- _WORKING DATA_

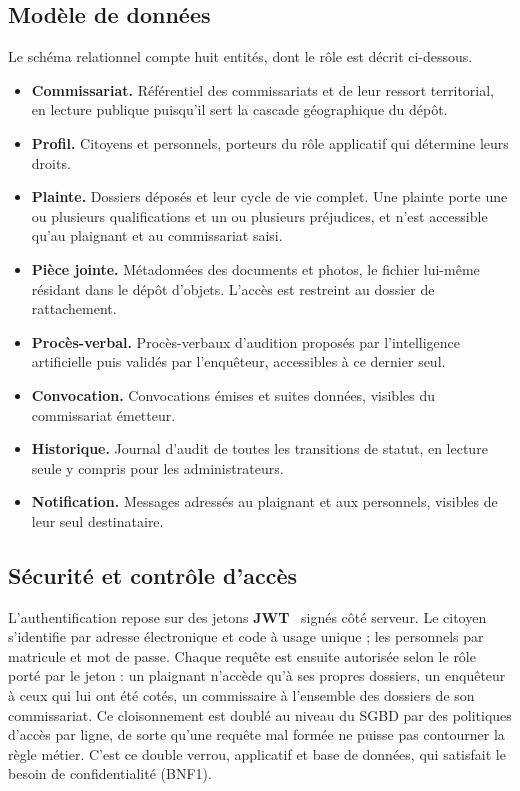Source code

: \subsection{Modèle de données}

Le schéma relationnel compte huit entités, dont le rôle est décrit ci-dessous.

\begin{itemize}
    \item \textbf{Commissariat.} Référentiel des commissariats et de leur ressort territorial, en lecture publique puisqu'il sert la cascade géographique du dépôt.
    \item \textbf{Profil.} Citoyens et personnels, porteurs du rôle applicatif qui détermine leurs droits.
    \item \textbf{Plainte.} Dossiers déposés et leur cycle de vie complet. Une plainte porte une ou plusieurs qualifications et un ou plusieurs préjudices, et n'est accessible qu'au plaignant et au commissariat saisi.
    \item \textbf{Pièce jointe.} Métadonnées des documents et photos, le fichier lui-même résidant dans le dépôt d'objets. L'accès est restreint au dossier de rattachement.
    \item \textbf{Procès-verbal.} Procès-verbaux d'audition proposés par l'intelligence artificielle puis validés par l'enquêteur, accessibles à ce dernier seul.
    \item \textbf{Convocation.} Convocations émises et suites données, visibles du commissariat émetteur.
    \item \textbf{Historique.} Journal d'audit de toutes les transitions de statut, en lecture seule y compris pour les administrateurs.
    \item \textbf{Notification.} Messages adressés au plaignant et aux personnels, visibles de leur seul destinataire.
\end{itemize}

\subsection{Sécurité et contrôle d'accès}

L'authentification repose sur des jetons \textbf{JWT}~\cite{jwt-rfc} signés côté serveur. Le citoyen s'identifie par adresse électronique et code à usage unique ; les personnels par matricule et mot de passe. Chaque requête est ensuite autorisée selon le rôle porté par le jeton : un plaignant n'accède qu'à ses propres dossiers, un enquêteur à ceux qui lui ont été cotés, un commissaire à l'ensemble des dossiers de son commissariat. Ce cloisonnement est doublé au niveau du SGBD par des politiques d'accès par ligne, de sorte qu'une requête mal formée ne puisse pas contourner la règle métier. C'est ce double verrou, applicatif et base de données, qui satisfait le besoin de confidentialité (BNF1).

- _WORK ITEM_
When a picture appears in the material, please pass over it while retyping the rest exactly.

- _RESULT BELOW_
Source code

: \subsection{Modèle de données}

Le schéma relationnel compte huit entités, dont le rôle est décrit ci-dessous.

\begin{itemize}
    \item \textbf{Commissariat.} Référentiel des commissariats et de leur ressort territorial, en lecture publique puisqu'il sert la cascade géographique du dépôt.
    \item \textbf{Profil.} Citoyens et personnels, porteurs du rôle applicatif qui détermine leurs droits.
    \item \textbf{Plainte.} Dossiers déposés et leur cycle de vie complet. Une plainte porte une ou plusieurs qualifications et un ou plusieurs préjudices, et n'est accessible qu'au plaignant et au commissariat saisi.
    \item \textbf{Pièce jointe.} Métadonnées des documents et photos, le fichier lui-même résidant dans le dépôt d'objets. L'accès est restreint au dossier de rattachement.
    \item \textbf{Procès-verbal.} Procès-verbaux d'audition proposés par l'intelligence artificielle puis validés par l'enquêteur, accessibles à ce dernier seul.
    \item \textbf{Convocation.} Convocations émises et suites données, visibles du commissariat émetteur.
    \item \textbf{Historique.} Journal d'audit de toutes les transitions de statut, en lecture seule y compris pour les administrateurs.
    \item \textbf{Notification.} Messages adressés au plaignant et aux personnels, visibles de leur seul destinataire.
\end{itemize}

\subsection{Sécurité et contrôle d'accès}

L'authentification repose sur des jetons \textbf{JWT}~\cite{jwt-rfc} signés côté serveur. Le citoyen s'identifie par adresse électronique et code à usage unique ; les personnels par matricule et mot de passe. Chaque requête est ensuite autorisée selon le rôle porté par le jeton : un plaignant n'accède qu'à ses propres dossiers, un enquêteur à ceux qui lui ont été cotés, un commissaire à l'ensemble des dossiers de son commissariat. Ce cloisonnement est doublé au niveau du SGBD par des politiques d'accès par ligne, de sorte qu'une requête mal formée ne puisse pas contourner la règle métier. C'est ce double verrou, applicatif et base de données, qui satisfait le besoin de confidentialité (BNF1).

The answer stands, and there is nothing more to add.